BLOCK 700 is a cast concrete block, likened to that of the flagstones that make up the sidewalks of the city. Put in place on the sidewalk, a reference is made to these flagstones themselves, and the infrastructures that are contained in the sidewalks. Potential sites for street trees are marked in the images embedded in the cast concrete block: a map of the block on which the gallery, Magnan Projects itself resides.

The exhibition leads from an ongoing investigation (and interrogation) into the natural infrastructure of New York, looking at policy in and around public access to what have become private, exclusive parts of the city life, and how man and nature are interacting together as a unit.

The centerpiece of the exhibition is a room-sized installation of light made solid, entitled Crossed Light. The sculpture is a physical solid rendition of actual sunlight, as it streams through a window, made for the purpose of mapping light. However Slemon has chosen to make light do the impossible- coming from two directions at once, and convert the entity into a cantilevered self supporting structure- independent of it’s original source, and now standing as a moment in time. It is an impossible moment made real, with its original use removed. In doing so, the light is made into a physical commodity, transcending its ethereal original existence. The work undermines the original purpose of light-converting it into something that not only uses up space, instead of enhancing it, but it also allows us to access the form of light as it is created by the architecture we build up to supposedly control and divert it.

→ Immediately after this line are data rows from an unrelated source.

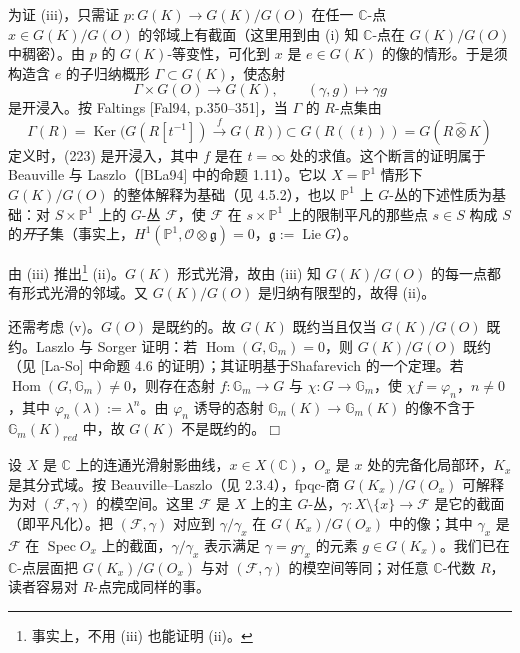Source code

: 为证 (iii)，只需证 $p:G(K)\to G(K)/G(O)$ 在任一 $\mathbb{C}$-点 $x\in G(K)/G(O)$ 的邻域上有截面（这里用到由 (i) 知 $\mathbb{C}$-点在 $G(K)/G(O)$ 中稠密）。由 $p$ 的 $G(K)$-等变性，可化到 $x$ 是 $e\in G(K)$ 的像的情形。于是须构造含 $e$ 的子归纳概形 $\Gamma\subset G(K)$，使态射
\begin{equation}\tag{223}
\Gamma\times G(O)\to G(K),\qquad (\gamma,g)\mapsto\gamma g
\end{equation}
是开浸入。按 Faltings [Fal94, p.350–351]，当 $\Gamma$ 的 $R$-点集由
\[
\Gamma(R)=\operatorname{Ker}\bigl(G(R[t^{-1}])\xrightarrow{f}G(R)\bigr)\subset G(R((t)))=G(R\hat\otimes K)
\]
定义时，(223) 是开浸入，其中 $f$ 是在 $t=\infty$ 处的求值。这个断言的证明属于 Beauville 与 Laszlo（[BLa94] 中的命题 1.11）。它以 $X=\mathbb{P}^1$ 情形下 $G(K)/G(O)$ 的整体解释为基础（见 4.5.2），也以 $\mathbb{P}^1$ 上 $G$-丛的下述性质为基础：对 $S\times\mathbb{P}^1$ 上的 $G$-丛 $\mathcal{F}$，使 $\mathcal{F}$ 在 $s\times\mathbb{P}^1$ 上的限制平凡的那些点 $s\in S$ 构成 $S$ 的\emph{开}子集（事实上，$H^1(\mathbb{P}^1,\mathcal{O}\otimes\mathfrak{g})=0$，$\mathfrak{g}:=\operatorname{Lie} G$）。

由 (iii) 推出\footnote{事实上，不用 (iii) 也能证明 (ii)。} (ii)。$G(K)$ 形式光滑，故由 (iii) 知 $G(K)/G(O)$ 的每一点都有形式光滑的邻域。又 $G(K)/G(O)$ 是归纳有限型的，故得 (ii)。

还需考虑 (v)。$G(O)$ 是既约的。故 $G(K)$ 既约当且仅当 $G(K)/G(O)$ 既约。Laszlo 与 Sorger 证明：若 $\operatorname{Hom}(G,\mathbb{G}_m)=0$，则 $G(K)/G(O)$ 既约（见 [La-So] 中命题 4.6 的证明）；其证明基于Shafarevich 的一个定理。若 $\operatorname{Hom}(G,\mathbb{G}_m)\ne 0$，则存在态射 $f:\mathbb{G}_m\to G$ 与 $\chi:G\to\mathbb{G}_m$，使 $\chi f=\varphi_n$，$n\ne 0$，其中 $\varphi_n(\lambda):=\lambda^n$。由 $\varphi_n$ 诱导的态射 $\mathbb{G}_m(K)\to\mathbb{G}_m(K)$ 的像不含于 $\mathbb{G}_m(K)_{red}$ 中，故 $G(K)$ 不是既约的。\hfill$\Box$

 设 $X$ 是 $\mathbb{C}$ 上的连通光滑射影曲线，$x\in X(\mathbb{C})$，$O_x$ 是 $x$ 处的完备化局部环，$K_x$ 是其分式域。按 Beauville–Laszlo（见 2.3.4），fpqc-商 $G(K_x)/G(O_x)$ 可解释为对 $(\mathcal{F},\gamma)$ 的模空间。这里 $\mathcal{F}$ 是 $X$ 上的主 $G$-丛，$\gamma:X\setminus\{x\}\to\mathcal{F}$ 是它的截面（即平凡化）。把 $(\mathcal{F},\gamma)$ 对应到 $\gamma/\gamma_x$ 在 $G(K_x)/G(O_x)$ 中的像；其中 $\gamma_x$ 是 $\mathcal{F}$ 在 $\operatorname{Spec} O_x$ 上的截面，$\gamma/\gamma_x$ 表示满足 $\gamma=g\gamma_x$ 的元素 $g\in G(K_x)$。我们已在 $\mathbb{C}$-点层面把 $G(K_x)/G(O_x)$ 与对 $(\mathcal{F},\gamma)$ 的模空间等同；对任意 $\mathbb{C}$-代数 $R$，读者容易对 $R$-点完成同样的事。

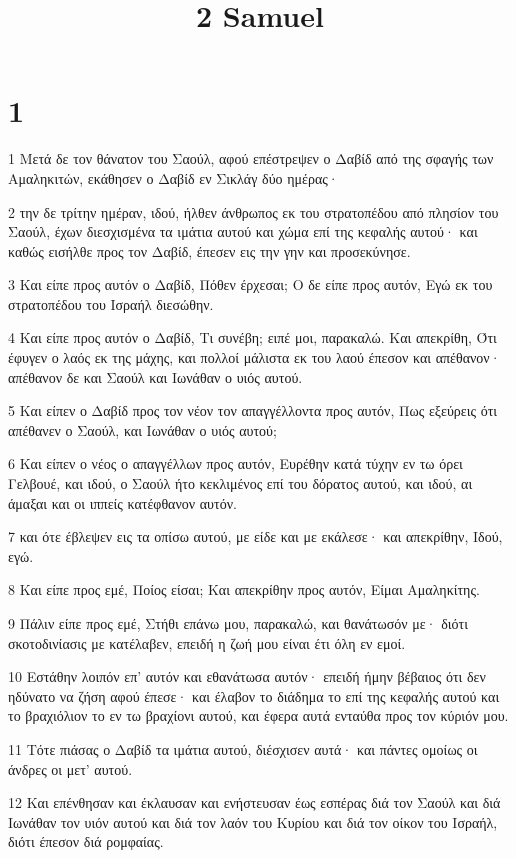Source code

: 

\title{2 Samuel}


\chapter{1}

\par 1 Μετά δε τον θάνατον του Σαούλ, αφού επέστρεψεν ο Δαβίδ από της σφαγής των Αμαληκιτών, εκάθησεν ο Δαβίδ εν Σικλάγ δύο ημέρας·
\par 2 την δε τρίτην ημέραν, ιδού, ήλθεν άνθρωπος εκ του στρατοπέδου από πλησίον του Σαούλ, έχων διεσχισμένα τα ιμάτια αυτού και χώμα επί της κεφαλής αυτού· και καθώς εισήλθε προς τον Δαβίδ, έπεσεν εις την γην και προσεκύνησε.
\par 3 Και είπε προς αυτόν ο Δαβίδ, Πόθεν έρχεσαι; Ο δε είπε προς αυτόν, Εγώ εκ του στρατοπέδου του Ισραήλ διεσώθην.
\par 4 Και είπε προς αυτόν ο Δαβίδ, Τι συνέβη; ειπέ μοι, παρακαλώ. Και απεκρίθη, Ότι έφυγεν ο λαός εκ της μάχης, και πολλοί μάλιστα εκ του λαού έπεσον και απέθανον· απέθανον δε και Σαούλ και Ιωνάθαν ο υιός αυτού.
\par 5 Και είπεν ο Δαβίδ προς τον νέον τον απαγγέλλοντα προς αυτόν, Πως εξεύρεις ότι απέθανεν ο Σαούλ, και Ιωνάθαν ο υιός αυτού;
\par 6 Και είπεν ο νέος ο απαγγέλλων προς αυτόν, Ευρέθην κατά τύχην εν τω όρει Γελβουέ, και ιδού, ο Σαούλ ήτο κεκλιμένος επί του δόρατος αυτού, και ιδού, αι άμαξαι και οι ιππείς κατέφθανον αυτόν.
\par 7 και ότε έβλεψεν εις τα οπίσω αυτού, με είδε και με εκάλεσε· και απεκρίθην, Ιδού, εγώ.
\par 8 Και είπε προς εμέ, Ποίος είσαι; Και απεκρίθην προς αυτόν, Είμαι Αμαληκίτης.
\par 9 Πάλιν είπε προς εμέ, Στήθι επάνω μου, παρακαλώ, και θανάτωσόν με· διότι σκοτοδινίασις με κατέλαβεν, επειδή η ζωή μου είναι έτι όλη εν εμοί.
\par 10 Εστάθην λοιπόν επ' αυτόν και εθανάτωσα αυτόν· επειδή ήμην βέβαιος ότι δεν ηδύνατο να ζήση αφού έπεσε· και έλαβον το διάδημα το επί της κεφαλής αυτού και το βραχιόλιον το εν τω βραχίονι αυτού, και έφερα αυτά ενταύθα προς τον κύριόν μου.
\par 11 Τότε πιάσας ο Δαβίδ τα ιμάτια αυτού, διέσχισεν αυτά· και πάντες ομοίως οι άνδρες οι μετ' αυτού.
\par 12 Και επένθησαν και έκλαυσαν και ενήστευσαν έως εσπέρας διά τον Σαούλ και διά Ιωνάθαν τον υιόν αυτού και διά τον λαόν του Κυρίου και διά τον οίκον του Ισραήλ, διότι έπεσον διά ρομφαίας.
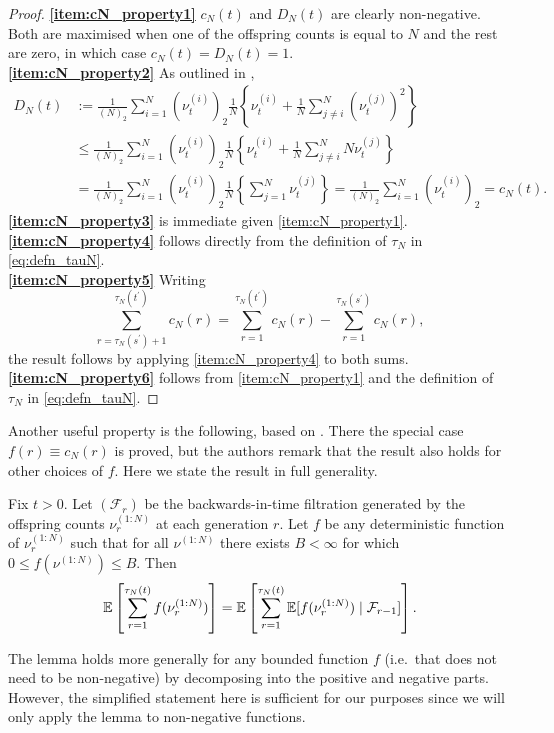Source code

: \begin{proof}
\textbf{\ref{item:cN_property1}}  $c_N(t)$ and $D_N(t)$ are clearly non-negative. Both are maximised when one of the offspring counts is equal to $N$ and the rest are zero, in which case $c_N(t) = D_N(t) = 1$.\\
\textbf{\ref{item:cN_property2}} As outlined in \textcite[p.9]{koskela2018},
\begin{align*}
D_N(t) &:= \frac{1}{(N)_2} \sum_{i=1}^N (\nu_t^{(i)})_2 \frac{1}{N} \left\{  \nu_t^{(i)} + \frac{1}{N} \sum_{j\neq i}^N (\nu_t^{(j)})^2 \right\} \\
&\leq \frac{1}{(N)_2} \sum_{i=1}^N (\nu_t^{(i)})_2 \frac{1}{N} \left\{  \nu_t^{(i)} + \frac{1}{N} \sum_{j\neq i}^N N \nu_t^{(j)} \right\} \\
&= \frac{1}{(N)_2} \sum_{i=1}^N (\nu_t^{(i)})_2 \frac{1}{N} \left\{ \sum_{j =1}^N \nu_t^{(j)} \right\}
= \frac{1}{(N)_2} \sum_{i=1}^N (\nu_t^{(i)})_2
= c_N(t) .
\end{align*}
\textbf{\ref{item:cN_property3}} is immediate given \ref{item:cN_property1}.\\
\textbf{\ref{item:cN_property4}} follows directly from the definition of $\tau_N$ in \eqref{eq:defn_tauN}.\\
\textbf{\ref{item:cN_property5}} Writing
\begin{equation*}
\sum_{r=\tau_N(s^\prime)+1}^{\tau_N(t^\prime)} c_N(r)
= \sum_{r=1}^{\tau_N(t^\prime)} c_N(r) 
        - \sum_{r=1}^{\tau_N(s^\prime)} c_N(r) ,
\end{equation*}
the result follows by applying \ref{item:cN_property4} to both sums.\\
\textbf{\ref{item:cN_property6}} follows from \ref{item:cN_property1} and the definition of $\tau_N$ in \eqref{eq:defn_tauN}.
\end{proof}


Another useful property is the following, based on \textcite[Lemma 2]{koskela2018}. There the special case $f(r) \equiv c_N(r)$ is proved, but the authors remark that the result also holds for other choices of $f$. Here we state the result in full generality.

\begin{lemma}\label{thm:kjjslemma2}
Fix $t>0$.
Let $(\mathcal{F}_r)$ be the backwards-in-time filtration generated by the offspring counts $\nu_r^{(1:N)}$ at each generation $r$.
Let $f$ be any deterministic function of $\nu_r^{(1:N)}$ such that for all $\nu^{(1:N)}$ there exists $B<\infty$ for which $0\leq f(\nu^{(1:N)}) \leq B$.
Then
\begin{equation*}
\mathbb{E} \left[ \sum_{r=1}^{\tau_N(t)} f(\nu_r^{(1:N)}) \right] 
= \mathbb{E} \left[ \sum_{r=1}^{\tau_N(t)} \mathbb{E} [ f(\nu_r^{(1:N)}) \mid \mathcal{F}_{r-1} ] \right] .
\end{equation*}
\end{lemma}
The lemma holds more generally for any bounded function $f$ (i.e.\ that does not need to be non-negative) by decomposing into the positive and negative parts. However, the simplified statement here is sufficient for our purposes since we will only apply the lemma to non-negative functions.

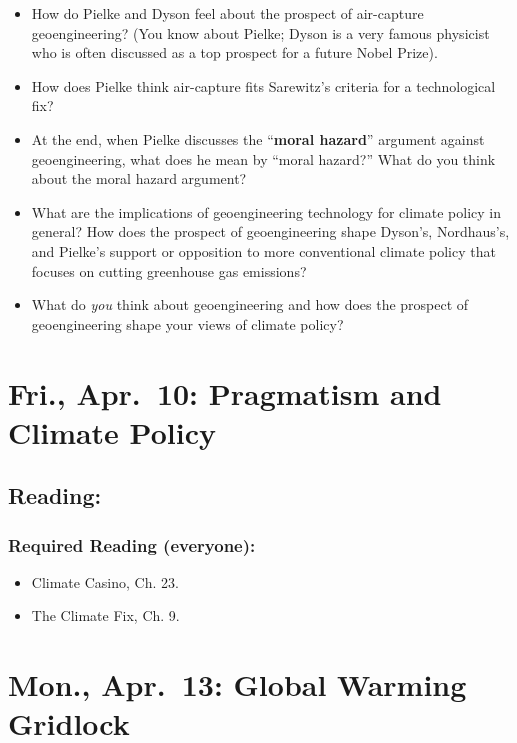 \documentclass[
]{article}
\providecommand{\tightlist}{%
  \setlength{\itemsep}{0pt}\setlength{\parskip}{0pt}}
\begin{document}
\begin{itemize}
\tightlist
\item
  How do Pielke and Dyson feel about the prospect of air-capture
  geoengineering? (You know about Pielke; Dyson is a very famous
  physicist who is often discussed as a top prospect for a future Nobel
  Prize).
\item
  How does Pielke think air-capture fits Sarewitz's criteria for a
  technological fix?
\item
  At the end, when Pielke discusses the ``\textbf{moral hazard}''
  argument against geoengineering, what does he mean by ``moral
  hazard?'' What do you think about the moral hazard argument?
\item
  What are the implications of geoengineering technology for climate
  policy in general? How does the prospect of geoengineering shape
  Dyson's, Nordhaus's, and Pielke's support or opposition to more
  conventional climate policy that focuses on cutting greenhouse gas
  emissions?
\item
  What do \emph{you} think about geoengineering and how does the
  prospect of geoengineering shape your views of climate policy?
\end{itemize}

\hypertarget{fri.-apr.-10-pragmatism-and-climate-policy}{%
\section{Fri., Apr.~10: Pragmatism and Climate
Policy}\label{fri.-apr.-10-pragmatism-and-climate-policy}}

\hypertarget{reading-37}{%
\subsection{Reading:}\label{reading-37}}

\hypertarget{required-reading-everyone-32}{%
\subsubsection{Required Reading
(everyone):}\label{required-reading-everyone-32}}

\begin{itemize}
\tightlist
\item
  Climate Casino, Ch. 23.
\item
  The Climate Fix, Ch. 9.
\end{itemize}

\hypertarget{mon.-apr.-13-global-warming-gridlock}{%
\section{Mon., Apr.~13: Global Warming
Gridlock}\label{mon.-apr.-13-global-warming-gridlock}}
\end{document}

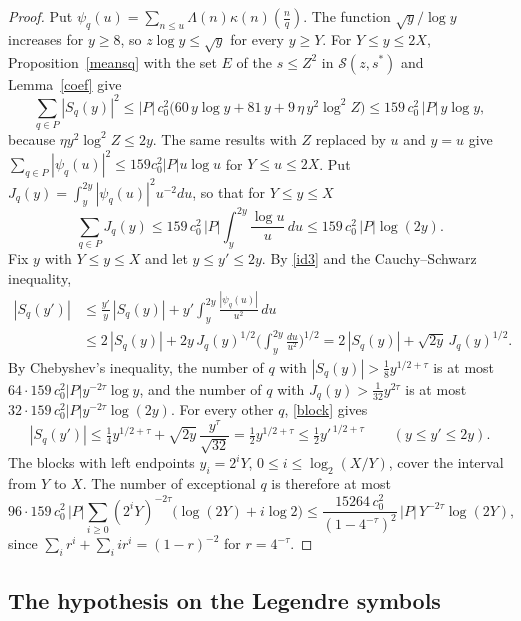 \documentclass[11pt,letterpaper]{article}
\numberwithin{equation}{section}
\begin{document}
\begin{proof}
Put $\psi_q(u)=\sum_{n\le u}\Lambda(n)\kappa(n)(\tfrac nq)$. The function $\sqrt y/\log y$ increases for $y\ge8$, so $z\log y\le\sqrt y$ for every $y\ge Y$. For $Y\le y\le2X$, Proposition~\ref{meansq} with the set $E$ of the $s\le Z^2$ in $\mathcal S(z,s^\ast)$ and Lemma~\ref{coef} give
\[
\sum_{q\in P}|S_q(y)|^2\le|P|\,c_0^2\Big(60\,y\log y+81\,y+9\,\eta\,y^2\log^2Z\Big)\le159\,c_0^2\,|P|\,y\log y ,
\]
because $\eta y^2\log^2Z\le2y$. The same results with $Z$ replaced by $u$ and $y=u$ give $\sum_{q\in P}|\psi_q(u)|^2\le159c_0^2|P|u\log u$ for $Y\le u\le2X$. Put $J_q(y)=\int_y^{2y}|\psi_q(u)|^2u^{-2}du$, so that for $Y\le y\le X$
\[
\sum_{q\in P}J_q(y)\le159\,c_0^2\,|P|\int_y^{2y}\frac{\log u}u\,du\le159\,c_0^2\,|P|\log(2y).
\]
Fix $y$ with $Y\le y\le X$ and let $y\le y'\le2y$. By \eqref{id3} and the Cauchy--Schwarz inequality,
\begin{equation}\label{block}
\begin{aligned}
|S_q(y')|&\le\frac{y'}y\,|S_q(y)|+y'\int_y^{2y}\frac{|\psi_q(u)|}{u^2}\,du\\
&\le2\,|S_q(y)|+2y\,J_q(y)^{1/2}\Big(\int_y^{2y}\frac{du}{u^2}\Big)^{1/2}=2\,|S_q(y)|+\sqrt{2y}\,J_q(y)^{1/2}.
\end{aligned}
\end{equation}
By Chebyshev's inequality, the number of $q$ with $|S_q(y)|>\tfrac18y^{1/2+\tau}$ is at most $64\cdot159\,c_0^2|P|y^{-2\tau}\log y$, and the number of $q$ with $J_q(y)>\tfrac1{32}y^{2\tau}$ is at most $32\cdot159\,c_0^2|P|y^{-2\tau}\log(2y)$. For every other $q$, \eqref{block} gives
\[
|S_q(y')|\le\tfrac14y^{1/2+\tau}+\sqrt{2y}\,\frac{y^{\tau}}{\sqrt{32}}=\tfrac12y^{1/2+\tau}\le\tfrac12y'^{\,1/2+\tau}\qquad(y\le y'\le2y).
\]
The blocks with left endpoints $y_i=2^iY$, $0\le i\le\log_2(X/Y)$, cover the interval from $Y$ to $X$. The number of exceptional $q$ is therefore at most
\[
96\cdot159\,c_0^2\,|P|\sum_{i\ge0}(2^iY)^{-2\tau}\big(\log(2Y)+i\log2\big)\le\frac{15264\,c_0^2}{(1-4^{-\tau})^2}\,|P|\,Y^{-2\tau}\log(2Y),
\]
since $\sum_ir^i+\sum_iir^i=(1-r)^{-2}$ for $r=4^{-\tau}$.
\end{proof}

\subsection{The hypothesis on the Legendre symbols}
\end{document}
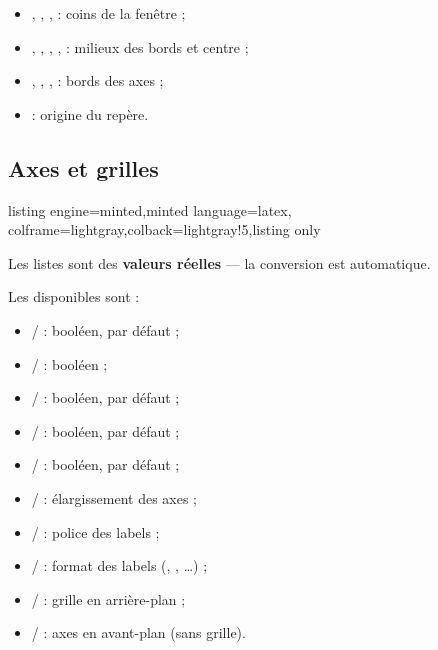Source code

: \documentclass[11pt,a4paper]{ltxdoc}
\begin{document}
\begin{itemize}
	\item {}, , ,  : coins de la fenêtre ;
	\item {}, , , ,  : milieux des bords et centre ;
	\item {}, , ,  : bords des axes ;
	\item {} : origine du repère.
\end{itemize}

\pagebreak

\subsection{Axes et grilles}

\begin{tcblisting}{listing engine=minted,minted language=latex,
  colframe=lightgray,colback=lightgray!5,listing only}
\end{tcblisting}

Les listes sont des \textbf{valeurs réelles} — la conversion est automatique.

\smallskip

Les \MontreCode{[clés]} disponibles sont :

\begin{itemize}
	\item {} /  : booléen,  par défaut ;
	\item {} /  : booléen ;
	\item {} /  : booléen,  par défaut ;
	\item {} /  : booléen,  par défaut ;
	\item {} /  : booléen,  par défaut ;
	\item {} /  : élargissement des axes ;
	\item {} /  : police des labels ;
	\item {} /  : format des labels (, , \ldots) ;
	\item {} /  : grille en arrière-plan ;
	\item {} /  : axes en avant-plan (sans grille).
\end{itemize}
\end{document}
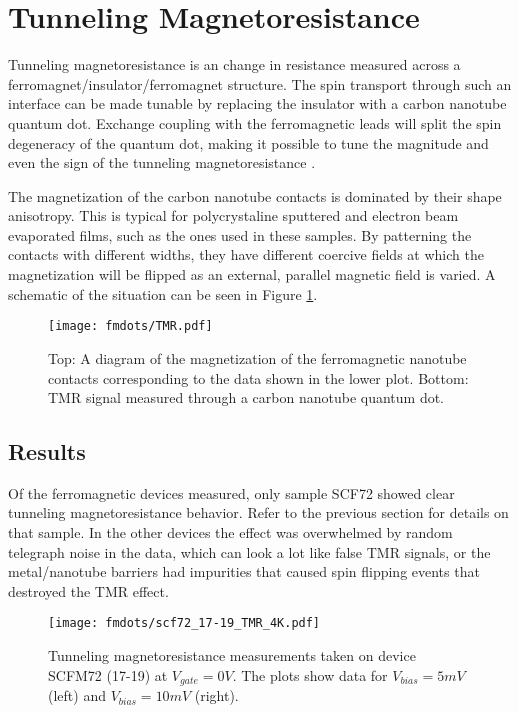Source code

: \section{Tunneling Magnetoresistance}

Tunneling magnetoresistance is an change in resistance measured across a ferromagnet/insulator/ferromagnet structure. The spin transport through such an interface can be made tunable by replacing the insulator with a carbon nanotube quantum dot. Exchange coupling with the ferromagnetic leads will split the spin degeneracy of the quantum dot, making it possible to tune the magnitude and even the sign of the tunneling magnetoresistance \cite{Tsymbal2003, Sahoo2005, Thamankar2006}.

The magnetization of the carbon nanotube contacts is dominated by their shape anisotropy. This is typical for polycrystaline sputtered and electron beam evaporated films, such as the ones used in these samples. By patterning the contacts with different widths, they have different coercive fields at which the magnetization will be flipped as an external, parallel magnetic field is varied. A schematic of the situation can be seen in Figure \ref{fig:spin_valve}.

\begin{figure}
    \centering
    \texttt{[image: fmdots/TMR.pdf]}
    \caption{Top: A diagram of the magnetization of the ferromagnetic nanotube contacts corresponding to the data shown in the lower plot. Bottom: TMR signal measured through a carbon nanotube quantum dot.}
    \label{fig:spin_valve}
\end{figure}

\subsection{Results}

Of the ferromagnetic devices measured, only sample SCF72 showed clear tunneling magnetoresistance behavior. Refer to the previous section for details on that sample. In the other devices the effect was overwhelmed by random telegraph noise in the data, which can look a lot like false TMR signals, or the metal/nanotube barriers had impurities that caused spin flipping events that destroyed the TMR effect.

\begin{figure}
    \centering
    \texttt{[image: fmdots/scf72\_17-19\_TMR\_4K.pdf]}
    \caption{Tunneling magnetoresistance measurements taken on device SCFM72 (17-19) at $V_{gate} = 0V$. The plots show data for $V_{bias} = 5mV$ (left) and $V_{bias} = 10mV$ (right).}
    \label{fig:TMR_real}
\end{figure}

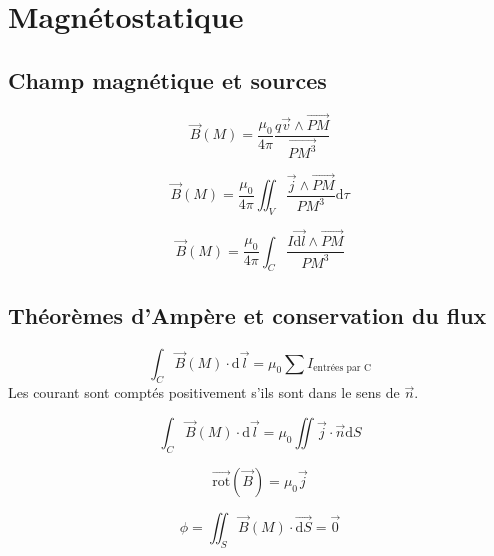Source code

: \documentclass[french]{yLectureNote}
\renewcommand{\vec}{\overrightarrow}
\renewcommand{\vec}{\overrightarrow}
\newcommand{\dd}[0]{\mathrm{d}}
\newcommand{\B}{\vec{B}(M)}
\newcommand{\rot}{\vec{\mathrm{rot}}}
\begin{document}
\section{Magnétostatique}

\subsection{Champ magnétique et sources}

\begin{theorem}
$$\B = \frac{\mu_0}{4\pi}\frac{q\vec{v}\wedge \vec{PM}}{\vec{PM^3}}$$

\end{theorem}

\begin{theorem}
    $$\B = \frac{\mu_0}{4\pi}\iint_V \frac{\vec{j}\wedge \vec{PM}}{PM^3}\dd \tau$$

\end{theorem}

\begin{theorem}
            $$\B = \frac{\mu_0}{4\pi}\int_C \frac{I\vec{\dd l}\wedge \vec{PM}}{PM^3}$$

\end{theorem}

\subsection{Théorèmes d'Ampère et conservation du flux}

\begin{theorem}
\[\int_C \vec{B}(M)\cdot \dd \vec{l} = \mu_0 \sum I_{\text{entrées par C}} \]
Les courant sont comptés positivement s'ils sont dans le sens de \(\vec{n}\).

\end{theorem}

\begin{theorem}
 \[\int_C\B\cdot \dd \vec{l} = \mu_0 \iint \vec{j}\cdot \vec{n}\dd S\]

\end{theorem}

\begin{theorem}
\[\rot(\vec{B})=\mu_0 \vec{j}\]

\end{theorem}

\begin{theorem}

    $$\phi = \iint_S \B\cdot \vec{\dd S} = \vec{0}$$

\end{theorem}
\end{document}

Block 700  isolates two areas of our natural world in New York-sunlight, and trees: areas that receive serious competition from the city itself. These areas of natural infrastructure cannot be physically owned within the structure of the city, yet inadvertently they have become two of the most sought after commodities in terms of real estate and quality of life, with people hijacking their benefits for the purpose of profit.

A series of conceptual chalk drawings are also presented. These drawings explore light and its physical and sculptural make-up, referring to how light is affected by construction in that the drawings themselves are made from Chalk line used in construction. The drawings further supplement the installation, Crossed Light.

Sean was born in South Africa in 1978, and studied at the Michaelis School of Fine Arts, University of Cape Town, South Africa. Slemon won the Sasol New Signatures Award in 2005, after which he moved to New York in 2005, and completed his Masters in Fine Arts at Pratt Institute in 2007. He attended the Skowhegan School of Painting and Sculpture in 2007. His work is currently featured in a South African group show “.ZA Giovane Arte Dal SudAfrica” at the Pallazzo delle Papesse, in Siena, Italy, until May 2008.